Write out again, exactly as they appear, the lines from the start of the data below through the line with "set. | [optional]"; no pictures.

--- START ---

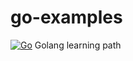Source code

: # go-examples

[![Go](https://img.shields.io/badge/--00ADD8?logo=go&logoColor=ffffff)](https://golang.org/) Golang learning path
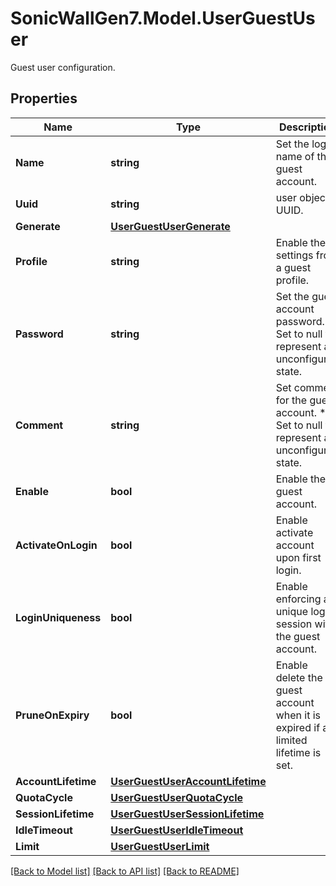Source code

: # SonicWallGen7.Model.UserGuestUser
Guest user configuration.

## Properties

Name | Type | Description | Notes
------------ | ------------- | ------------- | -------------
**Name** | **string** | Set the login name of the guest account. | 
**Uuid** | **string** | user object UUID. | [optional] [readonly] 
**Generate** | [**UserGuestUserGenerate**](UserGuestUserGenerate.md) |  | [optional] 
**Profile** | **string** | Enable the settings from a guest profile. | [optional] 
**Password** | **string** | Set the guest account password. * Set to null to represent an unconfigured state. | [optional] 
**Comment** | **string** | Set comment for the guest account. * Set to null to represent an unconfigured state. | [optional] 
**Enable** | **bool** | Enable the guest account. | [optional] 
**ActivateOnLogin** | **bool** | Enable activate account upon first login. | [optional] 
**LoginUniqueness** | **bool** | Enable enforcing a unique login session with the guest account. | [optional] 
**PruneOnExpiry** | **bool** | Enable delete the guest account when it is expired                if a limited lifetime is set. | [optional] 
**AccountLifetime** | [**UserGuestUserAccountLifetime**](UserGuestUserAccountLifetime.md) |  | [optional] 
**QuotaCycle** | [**UserGuestUserQuotaCycle**](UserGuestUserQuotaCycle.md) |  | [optional] 
**SessionLifetime** | [**UserGuestUserSessionLifetime**](UserGuestUserSessionLifetime.md) |  | [optional] 
**IdleTimeout** | [**UserGuestUserIdleTimeout**](UserGuestUserIdleTimeout.md) |  | [optional] 
**Limit** | [**UserGuestUserLimit**](UserGuestUserLimit.md) |  | [optional] 

[[Back to Model list]](../README.md#documentation-for-models) [[Back to API list]](../README.md#documentation-for-api-endpoints) [[Back to README]](../README.md)

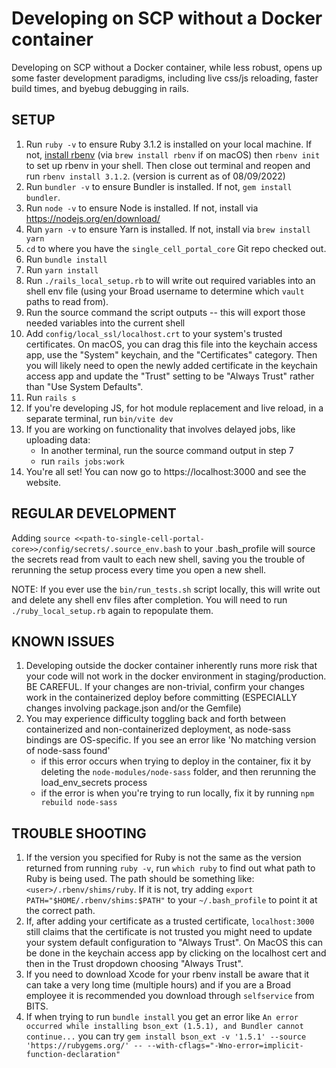 # Developing on SCP without a Docker container

Developing on SCP without a Docker container, while less robust, opens up some faster development paradigms, including 
live css/js reloading, faster build times, and byebug debugging in rails.

## SETUP

1. Run `ruby -v` to ensure Ruby 3.1.2 is installed on your local machine.  If not, [install rbenv](https://github.com/rbenv/rbenv#installation) 
(via `brew install rbenv` if on macOS) then `rbenv init` to set up rbenv in your shell. Then close out terminal and reopen 
and run `rbenv install 3.1.2`. (version is current as of 08/09/2022)
2. Run `bundler -v` to ensure Bundler is installed.  If not, `gem install bundler`.
3. Run `node -v` to ensure Node is installed. If not, install via https://nodejs.org/en/download/
4. Run `yarn -v` to ensure Yarn is installed. If not, install via `brew install yarn`
5. `cd` to where you have the `single_cell_portal_core` Git repo checked out.
6. Run `bundle install`
7. Run `yarn install`
8. Run `./rails_local_setup.rb` to will write out required variables into an shell env file (using your Broad username 
to determine which `vault` paths to read from).
9. Run the source command the script outputs -- this will export those needed variables into the current shell
10. Add `config/local_ssl/localhost.crt` to your system's trusted certificates. On macOS, you can drag this file into the 
keychain access app, use the "System" keychain, and the "Certificates" category. Then you will likely need to open the 
newly added certificate in the keychain access app and update the "Trust" setting to be "Always Trust" rather than "Use 
System Defaults".
11. Run `rails s`
12. If you're developing JS, for hot module replacement and live reload, in a separate terminal, run `bin/vite dev`
13. If you are working on functionality that involves delayed jobs, like uploading data:
    * In another terminal, run the source command output in step 7
    * run `rails jobs:work`
14. You're all set!  You can now go to https://localhost:3000 and see the website.

## REGULAR DEVELOPMENT
Adding `source <<path-to-single-cell-portal-core>>/config/secrets/.source_env.bash` to your .bash_profile will source the 
secrets read from vault to each new shell, saving you the trouble of rerunning the setup process every time you open a 
new shell.  

NOTE: If you ever use the `bin/run_tests.sh` script locally, this will write out and delete any shell env files 
after completion.  You will need to run `./ruby_local_setup.rb` again to repopulate them.

## KNOWN ISSUES
1. Developing outside the docker container inherently runs more risk that your code will not work in the docker environment in staging/production.  BE CAREFUL.  If your changes are non-trivial, confirm your changes work in the containerized deploy before committing (ESPECIALLY changes involving package.json and/or the Gemfile)
2. You may experience difficulty toggling back and forth between containerized and non-containerized deployment, as node-sass bindings are OS-specific.  If you see an error like 'No matching version of node-sass found'
   * if this error occurs when trying to deploy in the container, fix it by deleting the `node-modules/node-sass` folder, and then rerunning the load_env_secrets process
   * if the error is when you're trying to run locally, fix it by running `npm rebuild node-sass`

## TROUBLE SHOOTING
1. If the version you specified for Ruby is not the same as the version returned from running `ruby -v`, run `which ruby` to find out what path to Ruby is being used. The path should be something like: `<user>/.rbenv/shims/ruby`. If it is not, try adding `export PATH="$HOME/.rbenv/shims:$PATH"` to your `~/.bash_profile` to point it at the correct path. 
2. If, after adding your certificate as a trusted certificate, `localhost:3000` still claims that the certificate is not trusted you might need to update your system default configuration to "Always Trust". On MacOS this can be done in the keychain access app by clicking on the localhost cert and then in the Trust dropdown choosing "Always Trust".
3. If you need to download Xcode for your rbenv install be aware that it can take a very long time (multiple hours) and if you are a Broad employee it is recommended you download through `selfservice` from BITS.
4. If when trying to run `bundle install` you get an error like `An error occurred while installing bson_ext (1.5.1), and Bundler cannot continue...` you can try `gem install bson_ext -v '1.5.1' --source 'https://rubygems.org/' -- --with-cflags="-Wno-error=implicit-function-declaration"`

--- END ---

Your response >>
Source code

: # go-examples

[![Go](https://img.shields.io/badge/--00ADD8?logo=go&logoColor=ffffff)](https://golang.org/) Golang learning path
Source code

: # SonicWallGen7.Model.UserGuestUser
Guest user configuration.

## Properties

Name | Type | Description | Notes
------------ | ------------- | ------------- | -------------
**Name** | **string** | Set the login name of the guest account. | 
**Uuid** | **string** | user object UUID. | [optional] [readonly] 
**Generate** | [**UserGuestUserGenerate**](UserGuestUserGenerate.md) |  | [optional] 
**Profile** | **string** | Enable the settings from a guest profile. | [optional] 
**Password** | **string** | Set the guest account password. * Set to null to represent an unconfigured state. | [optional] 
**Comment** | **string** | Set comment for the guest account. * Set to null to represent an unconfigured state. | [optional] 
**Enable** | **bool** | Enable the guest account. | [optional] 
**ActivateOnLogin** | **bool** | Enable activate account upon first login. | [optional] 
**LoginUniqueness** | **bool** | Enable enforcing a unique login session with the guest account. | [optional] 
**PruneOnExpiry** | **bool** | Enable delete the guest account when it is expired                if a limited lifetime is set. | [optional] 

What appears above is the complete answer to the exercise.